It was found that a pill reduced the risk of dying from a type of lung cancer by half when the patient took it daily after undergoing surgery to remove the cancerous tumor, according to the “amazing” results of clinical trials presented on Sunday.
The findings were announced at the premier annual conference for cancer professionals hosted by the American Society of Clinical Oncology (ASCO) in Chicago, reports Al-Rai daily.
Osimertinib (sold under the name Tagriso), which was developed by the AstraZeneca drug group, targets a specific type of lung cancer called non-small-cell lung cancer that exhibits a specific type of mutation. These mutations (epidermal growth factor receptor) affect 10 to 25 percent of lung cancer patients in the United States and Europe, and 30 to 40 percent in Asia.
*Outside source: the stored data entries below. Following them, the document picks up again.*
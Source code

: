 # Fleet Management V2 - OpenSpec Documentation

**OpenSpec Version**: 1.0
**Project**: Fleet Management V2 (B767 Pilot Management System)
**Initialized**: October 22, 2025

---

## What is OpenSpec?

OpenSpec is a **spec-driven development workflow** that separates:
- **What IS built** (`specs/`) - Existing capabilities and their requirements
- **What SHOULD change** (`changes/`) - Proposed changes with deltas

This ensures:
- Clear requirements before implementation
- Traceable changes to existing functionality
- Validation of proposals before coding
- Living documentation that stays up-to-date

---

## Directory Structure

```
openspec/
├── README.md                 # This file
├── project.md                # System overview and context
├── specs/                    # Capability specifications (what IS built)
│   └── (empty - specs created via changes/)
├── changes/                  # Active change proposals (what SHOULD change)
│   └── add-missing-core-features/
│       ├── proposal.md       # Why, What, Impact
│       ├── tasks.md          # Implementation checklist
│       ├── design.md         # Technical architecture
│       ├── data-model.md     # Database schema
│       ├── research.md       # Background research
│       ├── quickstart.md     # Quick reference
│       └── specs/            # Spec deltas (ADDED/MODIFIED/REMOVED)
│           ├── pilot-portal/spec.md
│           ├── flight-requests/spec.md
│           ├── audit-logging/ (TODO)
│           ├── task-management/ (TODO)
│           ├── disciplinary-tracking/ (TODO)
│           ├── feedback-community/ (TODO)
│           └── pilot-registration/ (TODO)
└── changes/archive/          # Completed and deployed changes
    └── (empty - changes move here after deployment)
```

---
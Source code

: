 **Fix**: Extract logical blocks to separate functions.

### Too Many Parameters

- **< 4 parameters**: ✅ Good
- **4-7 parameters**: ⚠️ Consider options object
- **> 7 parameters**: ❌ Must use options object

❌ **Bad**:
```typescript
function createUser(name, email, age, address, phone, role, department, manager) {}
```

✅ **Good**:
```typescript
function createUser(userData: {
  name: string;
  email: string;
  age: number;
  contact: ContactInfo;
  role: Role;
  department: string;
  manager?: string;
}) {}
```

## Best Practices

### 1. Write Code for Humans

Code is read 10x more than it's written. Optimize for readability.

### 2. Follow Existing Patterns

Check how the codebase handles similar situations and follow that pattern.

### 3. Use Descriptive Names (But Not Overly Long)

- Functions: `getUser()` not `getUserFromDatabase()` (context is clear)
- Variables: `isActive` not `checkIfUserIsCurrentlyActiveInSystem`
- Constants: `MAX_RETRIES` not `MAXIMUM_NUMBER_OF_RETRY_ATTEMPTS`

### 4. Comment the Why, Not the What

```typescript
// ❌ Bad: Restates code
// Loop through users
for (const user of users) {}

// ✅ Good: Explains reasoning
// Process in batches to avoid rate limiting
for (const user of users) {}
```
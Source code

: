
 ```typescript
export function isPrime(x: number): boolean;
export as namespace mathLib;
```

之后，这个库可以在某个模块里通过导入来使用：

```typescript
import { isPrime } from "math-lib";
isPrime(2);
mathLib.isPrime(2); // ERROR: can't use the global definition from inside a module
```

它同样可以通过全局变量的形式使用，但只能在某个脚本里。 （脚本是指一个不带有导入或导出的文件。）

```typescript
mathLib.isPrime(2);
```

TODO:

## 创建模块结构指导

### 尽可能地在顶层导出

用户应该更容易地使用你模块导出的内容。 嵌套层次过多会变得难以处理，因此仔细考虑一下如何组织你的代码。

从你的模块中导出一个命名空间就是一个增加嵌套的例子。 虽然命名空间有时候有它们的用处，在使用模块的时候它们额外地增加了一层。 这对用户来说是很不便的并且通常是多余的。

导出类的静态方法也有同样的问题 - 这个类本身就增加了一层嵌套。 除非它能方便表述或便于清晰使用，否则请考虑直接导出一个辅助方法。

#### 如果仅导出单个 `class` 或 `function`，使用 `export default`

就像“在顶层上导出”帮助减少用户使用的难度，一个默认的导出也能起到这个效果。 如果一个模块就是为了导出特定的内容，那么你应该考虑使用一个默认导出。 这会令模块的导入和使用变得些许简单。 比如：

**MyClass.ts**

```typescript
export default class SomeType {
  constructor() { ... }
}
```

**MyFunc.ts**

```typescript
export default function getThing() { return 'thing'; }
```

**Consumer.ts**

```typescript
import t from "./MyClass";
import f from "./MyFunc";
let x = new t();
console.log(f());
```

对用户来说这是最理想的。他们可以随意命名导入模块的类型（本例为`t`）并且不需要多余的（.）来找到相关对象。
The clinical trial involved 680 participants with early-stage disease (stages 1b to 3a) in more than 20 countries. They first had to undergo surgery to remove the tumor, then half of the patients were given the treatment daily, while the other half took a placebo. It was found that those who took the treatment had a 51 percent lower risk of death compared to patients who took the placebo. After five years, 88 percent of the patients who took the treatment were still alive, compared to 7 percent of those who took a placebo.
Roy Herbst of Yale University, who presented the results in Chicago, said the data was “astonishing”. And he indicated in a press conference that the drug helps “prevent the spread of the disease to the brain, liver and bones.” He pointed out that surgery is possible for a third of non-small-cell lung cancer cases when the infection is diagnosed.
“It’s hard to say how important these findings are,” said Nathan Bennell of the Cleveland Clinic Foundation, who was not involved in the study. He continued, “We have entered the era of diagnosed treatments for patients in the early stages,” and “the page should be turned on the one treatment for all,” that is, chemotherapy. Osimertinib is basically licensed in dozens of countries, and it was given to about 700,000 people, according to a statement by AstraZeneca.
It was approved in the United States in 2020 based on previous data that showed an improvement in the survival of patients who had recovered from the disease, that is, the time they lived without recurring cancer.
Roy Herbst explained that not all doctors approved the treatment yet, and were waiting for the data related to the global survival rate, which was presented on Sunday.
And he stressed the need to “examine patients” to see if they show a mutation in the human growth factor receptor, “otherwise it will be difficult to subject them to this new treatment.”
He explained that osimertinib, which targets the human growth factor receptor, causes side effects such as extreme tiredness, flushing of the skin or diarrhea.